Thresholds: The value of α used during interest point detection step also changes the output accuracy, as shown in the table below. Also, the cutoff threshold for obtaining corners seems to be unusually low in my case. I needed a threshold of 0.02 to obtain 1000+ interest points.

α 0.04 0.05 0.06 0.08

Accuracy 84 % 85 % 84 % 83 %
Clamping the feature vector entries to 0.2 to negate illumination effects did not seem to affect the accuracy for Notre Dame.

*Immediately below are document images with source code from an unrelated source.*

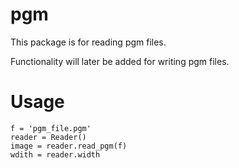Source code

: # pgm

This package is for reading pgm files.

Functionality will later be added for writing pgm files.

# Usage

```
f = 'pgm_file.pgm'
reader = Reader()
image = reader.read_pgm(f)
wdith = reader.width
```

Reducing this value to 0.15 didn't change anything either, but with a value of 0.1, the accuracy reduced by 2%.
Binning Weights: Using a simple binning method which counts the number of entries in the bin instead of using gradient magnitudes also gave a reduced accuracy by 2%. I also tried weighting the magnitudes depending on how far the gradient direction is from that bin's angle (i.e. a value of 50° would add (1-5/45)*gmag to the 45° bin and (5/45)*gmag to the 90° bin) but this seemed to give a lower accuracy as well, so I finally settled on distributing the gradient magnitude equally to the two closest bins.
Mapping for Feature Matching: During feature matching, it seemed intuitive to set the distance of the obtained match with the remaining features as Inf to avoid many-to-one correspondences (see figure below).
This is not obvious because the order in which we process the matches might affect which features we set to infinity and actually make us miss out on a true match. In practice, up to the first 100 matches, doing this improves the accuracy from 84% to 87%, but if we want a higher number of matches, it reduces it.
Accuracy across number of matches: Summarised in the table below:

No.of Matches 100 150 200 300 500

Accuracy 84 % 81 % 76 % 67 % 51 %

Output
Comparison across images: the accuracy obtained for Mount Rushmore was unexpectedly high (98%). On the other hand, Episcopal Gaudi seems to perform very poorly (3%) accuracy! This is not unexpected because of the extreme difference in the scales of the latter pair. The results obtained for the two pairs are also shown below.